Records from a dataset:
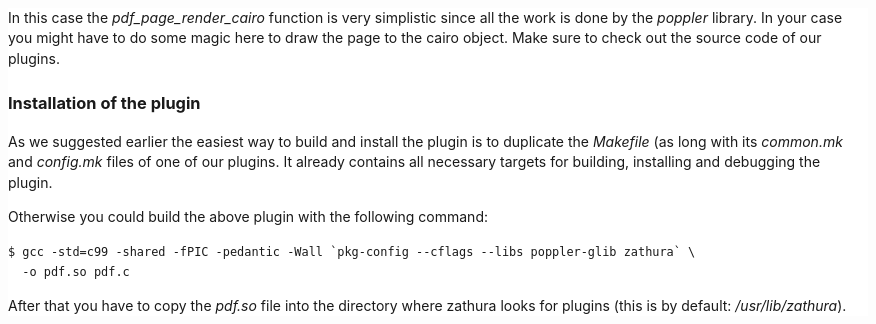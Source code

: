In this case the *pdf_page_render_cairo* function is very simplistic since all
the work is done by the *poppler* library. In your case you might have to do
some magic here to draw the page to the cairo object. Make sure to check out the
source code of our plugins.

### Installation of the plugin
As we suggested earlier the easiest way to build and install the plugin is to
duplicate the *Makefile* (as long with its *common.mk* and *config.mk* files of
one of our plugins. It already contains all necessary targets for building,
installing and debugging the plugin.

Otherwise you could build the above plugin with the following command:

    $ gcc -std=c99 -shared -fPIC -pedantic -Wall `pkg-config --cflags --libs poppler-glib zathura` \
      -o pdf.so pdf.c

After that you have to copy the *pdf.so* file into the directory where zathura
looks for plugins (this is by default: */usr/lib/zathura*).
--
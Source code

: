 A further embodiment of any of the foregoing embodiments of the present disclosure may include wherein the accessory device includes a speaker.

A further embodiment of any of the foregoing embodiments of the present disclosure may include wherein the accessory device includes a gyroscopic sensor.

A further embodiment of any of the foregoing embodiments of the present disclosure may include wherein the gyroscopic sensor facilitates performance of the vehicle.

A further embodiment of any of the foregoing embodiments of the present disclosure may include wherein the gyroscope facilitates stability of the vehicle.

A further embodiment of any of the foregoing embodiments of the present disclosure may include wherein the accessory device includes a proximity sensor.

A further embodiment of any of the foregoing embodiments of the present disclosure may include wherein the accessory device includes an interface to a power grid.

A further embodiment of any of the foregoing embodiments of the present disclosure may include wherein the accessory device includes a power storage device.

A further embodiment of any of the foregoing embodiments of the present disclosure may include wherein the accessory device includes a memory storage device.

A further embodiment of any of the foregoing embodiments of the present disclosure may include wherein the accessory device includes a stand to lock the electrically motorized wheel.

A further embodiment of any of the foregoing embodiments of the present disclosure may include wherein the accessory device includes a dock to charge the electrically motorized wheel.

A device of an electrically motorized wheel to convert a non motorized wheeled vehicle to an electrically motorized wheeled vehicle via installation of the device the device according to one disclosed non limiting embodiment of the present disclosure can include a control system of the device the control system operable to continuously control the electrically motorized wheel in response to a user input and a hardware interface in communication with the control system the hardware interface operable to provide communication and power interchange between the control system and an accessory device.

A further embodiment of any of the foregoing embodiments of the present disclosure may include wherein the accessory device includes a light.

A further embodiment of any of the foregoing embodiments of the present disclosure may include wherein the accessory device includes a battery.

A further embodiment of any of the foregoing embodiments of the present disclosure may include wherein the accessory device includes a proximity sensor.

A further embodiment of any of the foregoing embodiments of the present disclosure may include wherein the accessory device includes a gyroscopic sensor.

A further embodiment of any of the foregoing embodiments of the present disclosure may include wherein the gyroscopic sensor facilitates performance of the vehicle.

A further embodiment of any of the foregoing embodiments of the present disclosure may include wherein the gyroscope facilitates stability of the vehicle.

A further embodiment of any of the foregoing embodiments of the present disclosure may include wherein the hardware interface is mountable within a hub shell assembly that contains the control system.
* * *
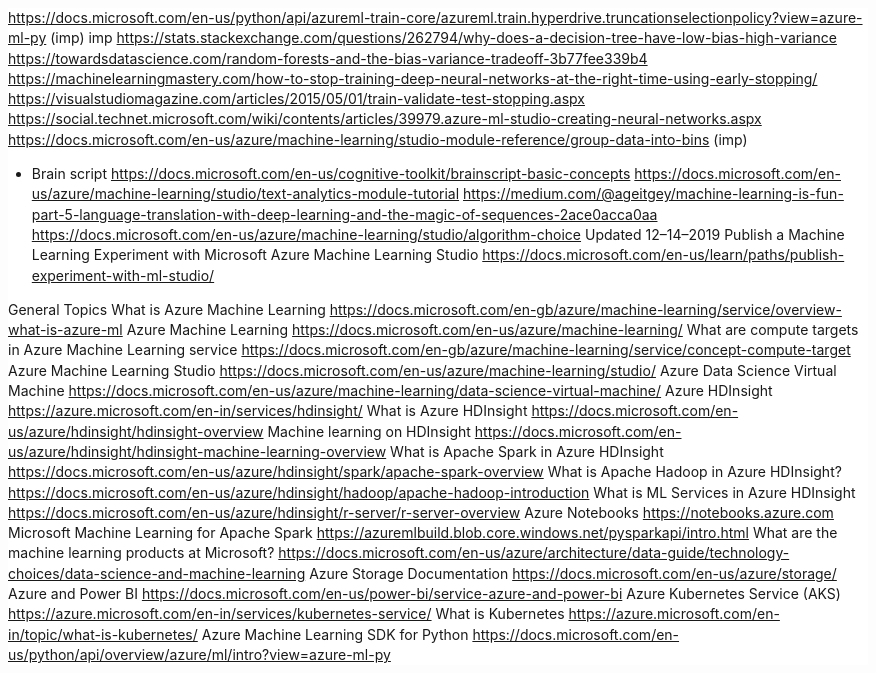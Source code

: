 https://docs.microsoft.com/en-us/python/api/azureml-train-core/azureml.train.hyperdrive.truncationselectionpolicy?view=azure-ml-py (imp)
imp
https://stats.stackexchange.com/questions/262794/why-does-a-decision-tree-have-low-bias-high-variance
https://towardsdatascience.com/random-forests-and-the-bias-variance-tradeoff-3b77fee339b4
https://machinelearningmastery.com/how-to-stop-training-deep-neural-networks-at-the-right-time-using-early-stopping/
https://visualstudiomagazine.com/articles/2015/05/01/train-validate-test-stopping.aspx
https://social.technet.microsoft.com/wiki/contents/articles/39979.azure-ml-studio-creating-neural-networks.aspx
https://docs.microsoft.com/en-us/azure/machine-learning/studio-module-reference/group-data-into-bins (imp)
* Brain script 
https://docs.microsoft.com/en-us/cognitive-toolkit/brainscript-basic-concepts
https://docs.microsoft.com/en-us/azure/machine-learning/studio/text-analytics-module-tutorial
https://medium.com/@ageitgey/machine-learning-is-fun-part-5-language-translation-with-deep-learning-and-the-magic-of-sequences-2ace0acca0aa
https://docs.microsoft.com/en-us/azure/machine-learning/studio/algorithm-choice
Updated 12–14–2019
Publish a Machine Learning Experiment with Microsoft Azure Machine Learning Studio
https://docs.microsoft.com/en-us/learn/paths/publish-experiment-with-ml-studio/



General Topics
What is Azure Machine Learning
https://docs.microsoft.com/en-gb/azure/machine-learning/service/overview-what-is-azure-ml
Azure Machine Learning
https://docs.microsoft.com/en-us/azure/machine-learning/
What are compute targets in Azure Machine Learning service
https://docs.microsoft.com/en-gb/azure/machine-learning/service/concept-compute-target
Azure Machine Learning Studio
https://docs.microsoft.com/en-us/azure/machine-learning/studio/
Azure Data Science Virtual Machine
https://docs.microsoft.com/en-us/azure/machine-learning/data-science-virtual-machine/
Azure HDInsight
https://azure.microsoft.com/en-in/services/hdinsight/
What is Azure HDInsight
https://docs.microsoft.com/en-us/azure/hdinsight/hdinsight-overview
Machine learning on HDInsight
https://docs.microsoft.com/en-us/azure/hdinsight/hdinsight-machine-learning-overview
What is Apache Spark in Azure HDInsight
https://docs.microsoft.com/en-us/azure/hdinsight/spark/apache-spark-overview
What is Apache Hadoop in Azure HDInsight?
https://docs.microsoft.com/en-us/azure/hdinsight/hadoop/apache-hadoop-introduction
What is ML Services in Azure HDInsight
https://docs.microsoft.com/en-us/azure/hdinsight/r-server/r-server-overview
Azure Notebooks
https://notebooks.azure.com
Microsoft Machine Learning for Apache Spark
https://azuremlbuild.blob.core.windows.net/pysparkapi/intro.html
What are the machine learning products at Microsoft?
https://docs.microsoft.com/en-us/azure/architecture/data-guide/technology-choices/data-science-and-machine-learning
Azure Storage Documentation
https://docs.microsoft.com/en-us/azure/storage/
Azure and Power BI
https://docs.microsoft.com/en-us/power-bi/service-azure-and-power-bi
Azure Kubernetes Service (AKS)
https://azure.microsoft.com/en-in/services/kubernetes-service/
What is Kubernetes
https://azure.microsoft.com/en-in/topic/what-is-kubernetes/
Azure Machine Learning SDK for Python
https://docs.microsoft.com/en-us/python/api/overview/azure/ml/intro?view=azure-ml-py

To do ::
Looking at the records above, return exactly the lines from the line with "Azure Data Science Virtual Machine" to the line with "What is Apache Hadoop in Azure HDInsight?", both ends included.

Exercise response ::
Azure Data Science Virtual Machine
https://docs.microsoft.com/en-us/azure/machine-learning/data-science-virtual-machine/
Azure HDInsight
https://azure.microsoft.com/en-in/services/hdinsight/
What is Azure HDInsight
https://docs.microsoft.com/en-us/azure/hdinsight/hdinsight-overview
Machine learning on HDInsight
https://docs.microsoft.com/en-us/azure/hdinsight/hdinsight-machine-learning-overview
What is Apache Spark in Azure HDInsight
https://docs.microsoft.com/en-us/azure/hdinsight/spark/apache-spark-overview
What is Apache Hadoop in Azure HDInsight?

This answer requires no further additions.